(Pictures paired with source code)
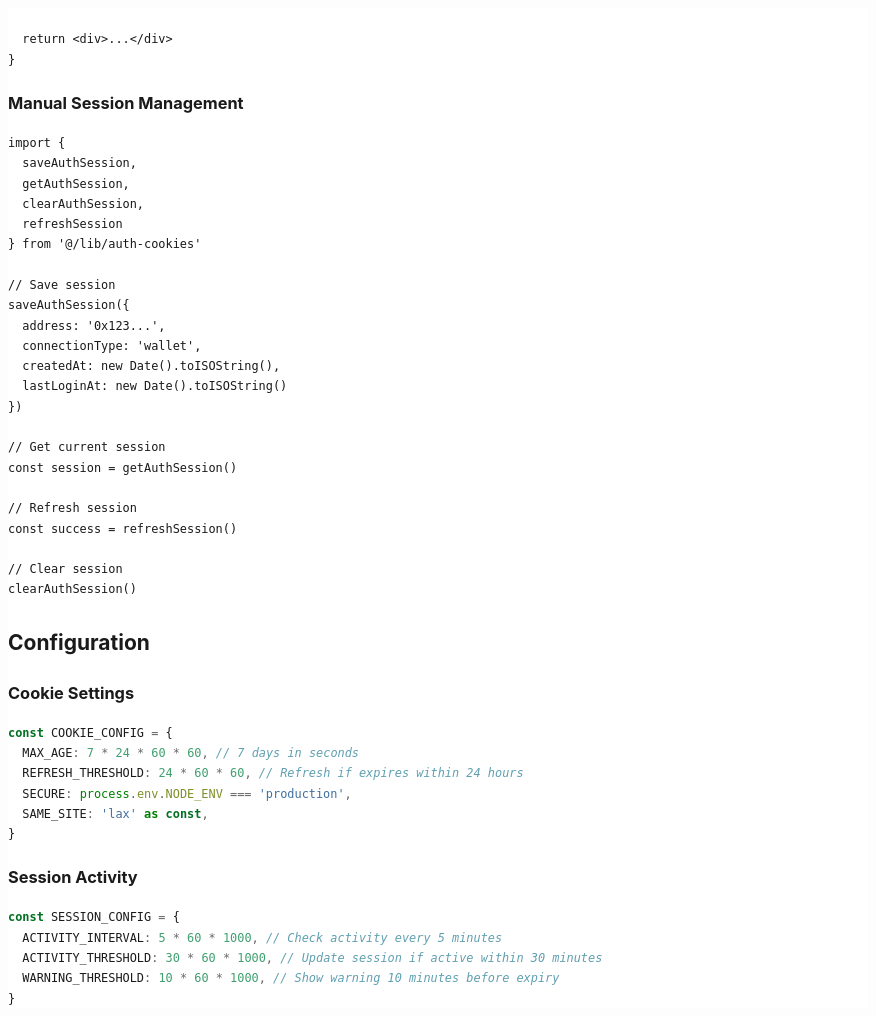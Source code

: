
 ```tsx

  return <div>...</div>
}
```

### Manual Session Management

```tsx
import { 
  saveAuthSession, 
  getAuthSession, 
  clearAuthSession,
  refreshSession 
} from '@/lib/auth-cookies'

// Save session
saveAuthSession({
  address: '0x123...',
  connectionType: 'wallet',
  createdAt: new Date().toISOString(),
  lastLoginAt: new Date().toISOString()
})

// Get current session
const session = getAuthSession()

// Refresh session
const success = refreshSession()

// Clear session
clearAuthSession()
```

## Configuration

### Cookie Settings

```typescript
const COOKIE_CONFIG = {
  MAX_AGE: 7 * 24 * 60 * 60, // 7 days in seconds
  REFRESH_THRESHOLD: 24 * 60 * 60, // Refresh if expires within 24 hours
  SECURE: process.env.NODE_ENV === 'production',
  SAME_SITE: 'lax' as const,
}
```

### Session Activity

```typescript
const SESSION_CONFIG = {
  ACTIVITY_INTERVAL: 5 * 60 * 1000, // Check activity every 5 minutes
  ACTIVITY_THRESHOLD: 30 * 60 * 1000, // Update session if active within 30 minutes
  WARNING_THRESHOLD: 10 * 60 * 1000, // Show warning 10 minutes before expiry
}
```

__Aim of the exercise__. Please repeat each line from the one with "### Manual Session Management" through the last line of the data above, and add nothing.

__The answer__.
### Manual Session Management

```tsx
import { 
  saveAuthSession, 
  getAuthSession, 
  clearAuthSession,
  refreshSession 
} from '@/lib/auth-cookies'

// Save session
saveAuthSession({
  address: '0x123...',
  connectionType: 'wallet',
  createdAt: new Date().toISOString(),
  lastLoginAt: new Date().toISOString()
})

// Get current session
const session = getAuthSession()

// Refresh session
const success = refreshSession()

// Clear session
clearAuthSession()
```

## Configuration

### Cookie Settings

```typescript
const COOKIE_CONFIG = {
  MAX_AGE: 7 * 24 * 60 * 60, // 7 days in seconds
  REFRESH_THRESHOLD: 24 * 60 * 60, // Refresh if expires within 24 hours
  SECURE: process.env.NODE_ENV === 'production',
  SAME_SITE: 'lax' as const,
}
```

### Session Activity

```typescript
const SESSION_CONFIG = {
  ACTIVITY_INTERVAL: 5 * 60 * 1000, // Check activity every 5 minutes
  ACTIVITY_THRESHOLD: 30 * 60 * 1000, // Update session if active within 30 minutes
  WARNING_THRESHOLD: 10 * 60 * 1000, // Show warning 10 minutes before expiry
}
```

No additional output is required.